Surgical Data Science in Time-Critical Contexts: A Roadmap Toward Brain-Inspired Computing

Surgical Data Science (SDS) aims to model complex surgical workflows, predict clinical outcomes, and enhance surgical efficiency, patient safety and personalized treatment. This survey reviews SDS with emphasis on surgical scene understanding, including workflow and phase recognition, skill assessment, intra-operative augmented reality, and surgical embodied intelligence, while also outlining representative datasets and recent progress in deep learning and foundation models in this field. As these tasks are mostly intra-operative, they are inherently time-critical. Delayed or inaccurate responses can directly compromise safety and effectiveness. Yet the scaling laws that have fueled recent breakthroughs in AI now reveal critical bottlenecks: ever-larger models impose prohibitive computational and energy demands, making realtime intra-operative deployment increasingly impractical.

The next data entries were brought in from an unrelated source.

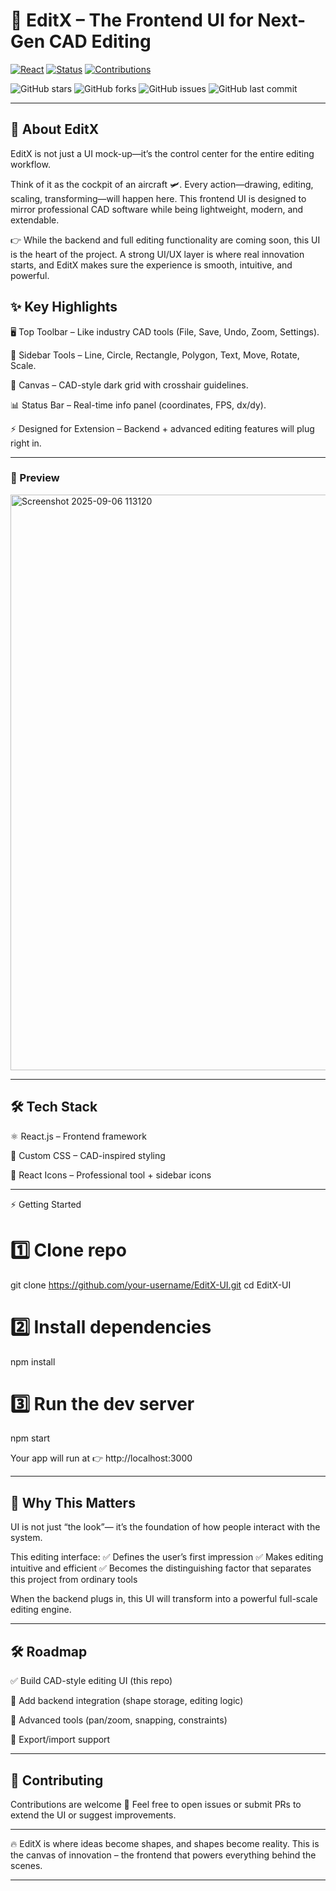# 🎨 EditX – The Frontend UI for Next-Gen CAD Editing

[![React](https://img.shields.io/badge/React-18.2.0-blue?logo=react)](https://react.dev/)
[![Status](https://img.shields.io/badge/Stage-UI%20Prototype-orange)]()
[![Contributions](https://img.shields.io/badge/Contributions-Welcome-brightgreen.svg)]()

<!-- GitHub Repo Specific Badges -->
![GitHub stars](https://img.shields.io/github/stars/your-username/EditX-UI?style=social)
![GitHub forks](https://img.shields.io/github/forks/your-username/EditX-UI?style=social)
![GitHub issues](https://img.shields.io/github/issues/your-username/EditX-UI)
![GitHub last commit](https://img.shields.io/github/last-commit/your-username/EditX-UI)



---

## 🚀 About EditX

EditX is not just a UI mock-up—it’s the control center for the entire editing workflow.

Think of it as the cockpit of an aircraft 🛩.
Every action—drawing, editing, scaling, transforming—will happen here.
This frontend UI is designed to mirror professional CAD software while being lightweight, modern, and extendable.

👉 While the backend and full editing functionality are coming soon, this UI is the heart of the project.
A strong UI/UX layer is where real innovation starts, and EditX makes sure the experience is smooth, intuitive, and powerful.



## ✨ Key Highlights

🖥 Top Toolbar – Like industry CAD tools (File, Save, Undo, Zoom, Settings).

🎯 Sidebar Tools – Line, Circle, Rectangle, Polygon, Text, Move, Rotate, Scale.

📐 Canvas – CAD-style dark grid with crosshair guidelines.

📊 Status Bar – Real-time info panel (coordinates, FPS, dx/dy).

⚡ Designed for Extension – Backend + advanced editing features will plug right in.



---

### 📸 Preview



<img width="1890" height="921" alt="Screenshot 2025-09-06 113120" src="https://github.com/user-attachments/assets/5bae6c95-0cba-4218-b063-d0a56172ef48" />

---

## 🛠 Tech Stack

⚛ React.js – Frontend framework

🎨 Custom CSS – CAD-inspired styling

🔗 React Icons – Professional tool + sidebar icons



---

⚡ Getting Started

# 1️⃣ Clone repo
git clone https://github.com/your-username/EditX-UI.git
cd EditX-UI

# 2️⃣ Install dependencies
npm install

# 3️⃣ Run the dev server
npm start

Your app will run at 👉 http://localhost:3000


---

## 🧩 Why This Matters

UI is not just “the look”—
it’s the foundation of how people interact with the system.

This editing interface:
✅ Defines the user’s first impression
✅ Makes editing intuitive and efficient
✅ Becomes the distinguishing factor that separates this project from ordinary tools

When the backend plugs in, this UI will transform into a powerful full-scale editing engine.


---

## 🛠 Roadmap

✅ Build CAD-style editing UI (this repo)

🔲 Add backend integration (shape storage, editing logic)

🔲 Advanced tools (pan/zoom, snapping, constraints)

🔲 Export/import support



---

## 🤝 Contributing

Contributions are welcome 🎉
Feel free to open issues or submit PRs to extend the UI or suggest improvements.


---


🔥 EditX is where ideas become shapes, and shapes become reality.
This is the canvas of innovation – the frontend that powers everything behind the scenes.


---
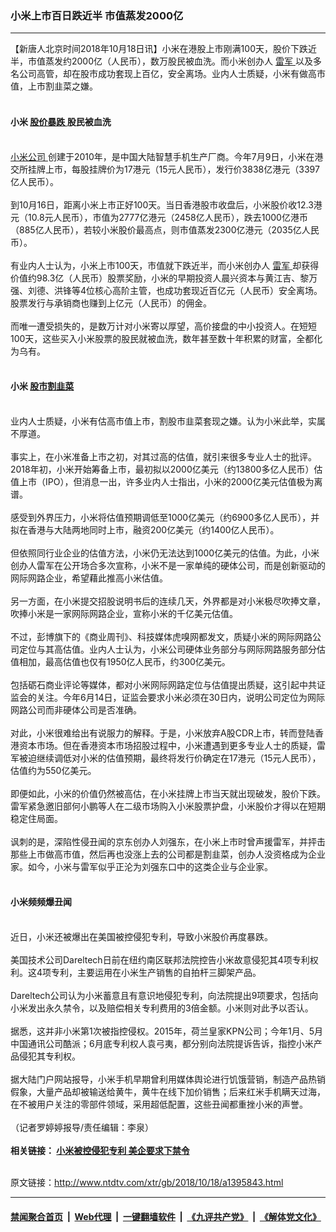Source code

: ### 小米上市百日跌近半 市值蒸发2000亿
------------------------

<div class="wysiwyg">
 【新唐人北京时间2018年10月18日讯】小米在港股上市刚满100天，股价下跌近半，市值蒸发约2000亿（人民币），数万股民被血洗。而小米创办人
 <a href="http://www.ntdtv.com/xtr/gb/articlelistbytag_雷军.html" target="_blank">
  雷军
 </a>
 以及多名公司高管，却在股市成功套现上百亿，安全离场。业内人士质疑，小米有做高市值，上市割韭菜之嫌。
 <br/>
 <br/>
 <h4>
  小米
  <a href="http://www.ntdtv.com/xtr/gb/articlelistbytag_股价暴跌.html" target="_blank">
   股价暴跌
  </a>
  股民被血洗
 </h4>
 <br/>
 <a href="http://www.ntdtv.com/xtr/gb/articlelistbytag_小米公司.html" target="_blank">
  小米公司
 </a>
 创建于2010年，是中国大陆智慧手机生产厂商。今年7月9日，小米在港交所挂牌上市，每股挂牌价为17港元（15元人民币），发行价3838亿港元（3397亿人民币）。
 <br/>
 <br/>
 到10月16日，距离小米上市正好100天。当日香港股市收盘后，小米股价收12.3港元（10.8元人民币），市值为2777亿港元（2458亿人民币），跌去1000亿港币（885亿人民币），若较小米股价最高点，则市值蒸发2300亿港元（2035亿人民币）。
 <br/>
 <br/>
 有业内人士认为，小米上市100天，市值就下跌近半，而小米创办人
 <a href="http://www.ntdtv.com/xtr/gb/articlelistbytag_雷军.html" target="_blank">
  雷军
 </a>
 却获得价值约98.3亿（人民币）股票奖励，小米的早期投资人晨兴资本与黄江吉、黎万强、刘德、洪锋等4位核心高阶主管，也成功套现近百亿元（人民币）安全离场。股票发行与承销商也赚到上亿元（人民币）的佣金。
 <br/>
 <br/>
 而唯一遭受损失的，是数万计对小米寄以厚望，高价接盘的中小投资人。在短短100天，这些买入小米股票的股民就被血洗，数年甚至数十年积累的财富，全都化为乌有。
 <br/>
 <br/>
 <h4>
  小米
  <a href="http://www.ntdtv.com/xtr/gb/articlelistbytag_股市割韭菜.html" target="_blank">
   股市割韭菜
  </a>
 </h4>
 <br/>
 业内人士质疑，小米有估高市值上市，割股市韭菜套现之嫌。认为小米此举，实属不厚道。
 <br/>
 <br/>
 事实上，在小米准备上市之初，对其过高的估值，就引来很多专业人士的批评。2018年初，小米开始筹备上市，最初拟以2000亿美元（约13800多亿人民币）估值上市（IPO），但消息一出，许多业内人士指出，小米的2000亿美元估值极为离谱。
 <br/>
 <br/>
 感受到外界压力，小米将估值预期调低至1000亿美元（约6900多亿人民币），并拟在香港与大陆两地同时上市，融资200亿美元（约1400亿人民币）。
 <br/>
 <br/>
 但依照同行业企业的估值方法，小米仍无法达到1000亿美元的估值。为此，小米创办人雷军在公开场合多次宣称，小米不是一家单纯的硬体公司，而是创新驱动的网际网路企业，希望藉此推高小米估值。
 <br/>
 <br/>
 另一方面，在小米提交招股说明书后的连续几天，外界都是对小米极尽吹捧文章，吹捧小米是一家网际网路企业，宣称小米的千亿美元估值。
 <br/>
 <br/>
 不过，彭博旗下的《商业周刊》、科技媒体虎嗅网都发文，质疑小米的网际网路公司定位与其高估值。业内人士认为，小米公司硬体业务部分与网际网路服务部分估值相加，最高估值也仅有1950亿人民币，约300亿美元。
 <br/>
 <br/>
 包括砺石商业评论等媒体，都对小米网际网路定位与估值提出质疑，这引起中共证监会的关注。今年6月14日，证监会要求小米必须在30日内，说明公司定位为网际网路公司而非硬体公司是否准确。
 <br/>
 <br/>
 对此，小米很难给出有说服力的解释。于是，小米放弃A股CDR上市，转而登陆香港资本市场。但在香港资本市场招股过程中，小米遭遇到更多专业人士的质疑，雷军被迫继续调低对小米的估值预期，最终将发行价确定在17港元（15元人民币），估值约为550亿美元。
 <br/>
 <br/>
 即便如此，小米的价值仍然被高估，在小米挂牌上市当天就出现破发，股价下跌。雷军紧急邀旧部何小鹏等人在二级市场购入小米股票护盘，小米股价才得以在短期稳定住局面。
 <br/>
 <br/>
 讽刺的是，深陷性侵丑闻的京东创办人刘强东，在小米上市时曾声援雷军，并抨击那些上市做高市值，然后再也没涨上去的公司都是割韭菜，创办人没资格成为企业家。如今，小米与雷军似乎正沦为刘强东口中的这类企业与企业家。
 <br/>
 <br/>
 <h4>
  小米频频爆丑闻
 </h4>
 <br/>
 近日，小米还被爆出在美国被控侵犯专利，导致小米股价再度暴跌。
 <br/>
 <br/>
 美国技术公司Dareltech日前在纽约南区联邦法院控告小米故意侵犯其4项专利权利。这4项专利，主要运用在小米生产销售的自拍杆三脚架产品。
 <br/>
 <br/>
 Dareltech公司认为小米蓄意且有意识地侵犯专利，向法院提出9项要求，包括向小米发出永久禁令，以及赔偿相关专利费用的3倍金额。小米则对此予以否认。
 <br/>
 <br/>
 据悉，这并非小米第1次被指控侵权。2015年，荷兰皇家KPN公司；今年1月、5月中国通讯公司酷派；6月底专利权人袁弓夷，都分别向法院提诉告诉，指控小米产品侵犯其专利权。
 <br/>
 <br/>
 据大陆门户网站报导，小米手机早期曾利用媒体舆论进行饥饿营销，制造产品热销假象，大量产品却被输送给黄牛，黄牛在线下加价销售；后来红米手机瞒天过海，在不被用户关注的零部件领域，采用超低配置，这些丑闻都重挫小米的声誉。
 <br/>
 <br/>
 （记者罗婷婷报导/责任编辑：李泉）
 <br/>
 <br/>
 <b>
  相关链接：
  <a href="http://www.ntdtv.com/xtr/b5/2018/10/03/a1393922.html">
   小米被控侵犯专利 美企要求下禁令
  </a>
 </b>
</div>

<br/>原文链接：http://www.ntdtv.com/xtr/gb/2018/10/18/a1395843.html


------------------------
#### [禁闻聚合首页](https://github.com/gfw-breaker/banned-news/blob/master/README.md) &nbsp;|&nbsp; [Web代理](https://github.com/gfw-breaker/open-proxy/blob/master/README.md) &nbsp;|&nbsp; [一键翻墙软件](https://github.com/gfw-breaker/nogfw/blob/master/README.md) &nbsp;|&nbsp; [《九评共产党》](https://github.com/gfw-breaker/9ping.md/blob/master/README.md#九评之一评共产党是什么) &nbsp;|&nbsp; [《解体党文化》](https://github.com/gfw-breaker/jtdwh.md/blob/master/README.md#绪论)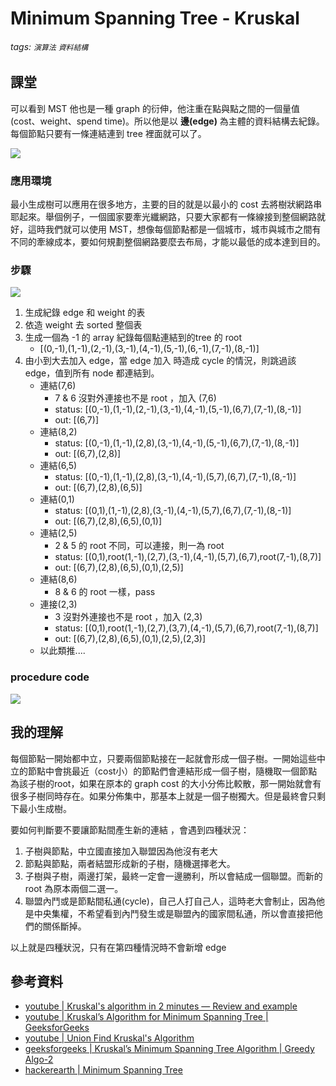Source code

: # Minimum Spanning Tree - Kruskal
###### tags: `演算法` `資料結構`

## 課堂
可以看到 MST 他也是一種 graph 的衍伸，他注重在點與點之間的一個量值(cost、weight、spend time)。所以他是以 **邊(edge)** 為主體的資料結構去紀錄。每個節點只要有一條連結連到 tree 裡面就可以了。

![](https://i.imgur.com/V2FHxJF.png)

### 應用環境
最小生成樹可以應用在很多地方，主要的目的就是以最小的 cost 去將樹狀網路串耶起來。舉個例子，一個國家要牽光纖網路，只要大家都有一條線接到整個網路就好，這時我們就可以使用 MST，想像每個節點都是一個城市，城市與城市之間有不同的牽線成本，要如何規劃整個網路要麼去布局，才能以最低的成本達到目的。

### 步驟
![](https://i.imgur.com/szk1jSN.png)

1. 生成紀錄 edge 和 weight 的表
2. 依造 weight 去 sorted 整個表
3. 生成一個為 -1 的 array 紀錄每個點連結到的tree 的 root 
    - [(0,-1),(1,-1),(2,-1),(3,-1),(4,-1),(5,-1),(6,-1),(7,-1),(8,-1)]
5. 由小到大去加入 edge，當 edge 加入 時造成 cycle 的情況，則跳過該 edge，值到所有 node 都連結到。
    - 連結(7,6) 
        - 7 & 6 沒對外連接也不是 root ，加入 (7,6)
        - status: [(0,-1),(1,-1),(2,-1),(3,-1),(4,-1),(5,-1),(6,7),(7,-1),(8,-1)]
        - out: [(6,7)]
    - 連結(8,2)
        - status: [(0,-1),(1,-1),(2,8),(3,-1),(4,-1),(5,-1),(6,7),(7,-1),(8,-1)]
        - out: [(6,7),(2,8)]
    - 連結(6,5)
        - status: [(0,-1),(1,-1),(2,8),(3,-1),(4,-1),(5,7),(6,7),(7,-1),(8,-1)]
        - out: [(6,7),(2,8),(6,5)]
    - 連結(0,1)
        - status: [(0,1),(1,-1),(2,8),(3,-1),(4,-1),(5,7),(6,7),(7,-1),(8,-1)]
        - out: [(6,7),(2,8),(6,5),(0,1)]
    - 連結(2,5)
        - 2 & 5 的 root 不同，可以連接，則一為 root
        - status: [(0,1),root(1,-1),(2,7),(3,-1),(4,-1),(5,7),(6,7),root(7,-1),(8,7)]
        - out: [(6,7),(2,8),(6,5),(0,1),(2,5)]
    - 連結(8,6)
        - 8 & 6 的 root 一樣，pass
    - 連接(2,3)
        - 3 沒對外連接也不是 root ，加入 (2,3)
        - status: [(0,1),root(1,-1),(2,7),(3,7),(4,-1),(5,7),(6,7),root(7,-1),(8,7)]
        - out: [(6,7),(2,8),(6,5),(0,1),(2,5),(2,3)]
    - 以此類推....

### procedure code
![](https://i.imgur.com/JTesz8p.png)


## 我的理解
每個節點一開始都中立，只要兩個節點接在一起就會形成一個子樹。一開始這些中立的節點中會挑最近（cost小）的節點們會連結形成一個子樹，隨機取一個節點為該子樹的root，如果在原本的 graph cost 的大小分佈比較散，那一開始就會有很多子樹同時存在。如果分佈集中，那基本上就是一個子樹獨大。但是最終會只剩下最小生成樹。

要如何判斷要不要讓節點間產生新的連結 ，會遇到四種狀況：

1. 子樹與節點，中立國直接加入聯盟因為他沒有老大
2. 節點與節點，兩者結盟形成新的子樹，隨機選擇老大。
3. 子樹與子樹，兩邊打架，最終一定會一邊勝利，所以會結成一個聯盟。而新的 root 為原本兩個二選一。
4. 聯盟內鬥或是節點間私通(cycle)，自己人打自己人，這時老大會制止，因為他是中央集權，不希望看到內鬥發生或是聯盟內的國家間私通，所以會直接把他們的關係斷掉。

以上就是四種狀況，只有在第四種情況時不會新增 edge

## 參考資料
- [youtube | Kruskal's algorithm in 2 minutes — Review and example](https://youtu.be/71UQH7Pr9kU)
- [youtube | Kruskal’s Algorithm for Minimum Spanning Tree | GeeksforGeeks](https://www.youtube.com/watch?v=3rrNH_AizMA)
- [youtube | Union Find Kruskal's Algorithm](https://www.youtube.com/watch?v=JZBQLXgSGfs)
- [geeksforgeeks | Kruskal’s Minimum Spanning Tree Algorithm | Greedy Algo-2](https://www.geeksforgeeks.org/kruskals-minimum-spanning-tree-algorithm-greedy-algo-2/)
- [hackerearth | Minimum Spanning Tree](https://www.hackerearth.com/zh/practice/algorithms/graphs/minimum-spanning-tree/tutorial/)

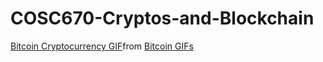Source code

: # COSC670-Cryptos-and-Blockchain

<div class="tenor-gif-embed" data-postid="19439861" data-share-method="host" data-aspect-ratio="1.82857" data-width="100%"><a href="https://tenor.com/view/bitcoin-cryptocurrency-blockchain-crypto-moon-gif-19439861">Bitcoin Cryptocurrency GIF</a>from <a href="https://tenor.com/search/bitcoin-gifs">Bitcoin GIFs</a></div> <script type="text/javascript" async src="https://tenor.com/embed.js"></script>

To address this challenge, we highlight brain-inspired computing, particularly neuromorphic systems and spiking neural networks (SNNs), as a fundamentally different paradigm designed for ultra-low-latency and energy-efficient processing. Recent prototypes such as IBM NorthPole, Tianjic, ActiveN, and SpiNNaker demonstrate the feasibility of scalable neuromorphic hardware, while SNNs are achieving competitive or even superior performance compared with current deep learning models on tasks ranging from image classification to video understanding. By aligning the efficiency and adaptability of biological neural systems with the stringent time-critical demands of surgery, brain-inspired computing offers a sustainable alternative to GPU-based systems and paves the way toward next-generation AI-assisted surgical systems capable of real-time intelligence.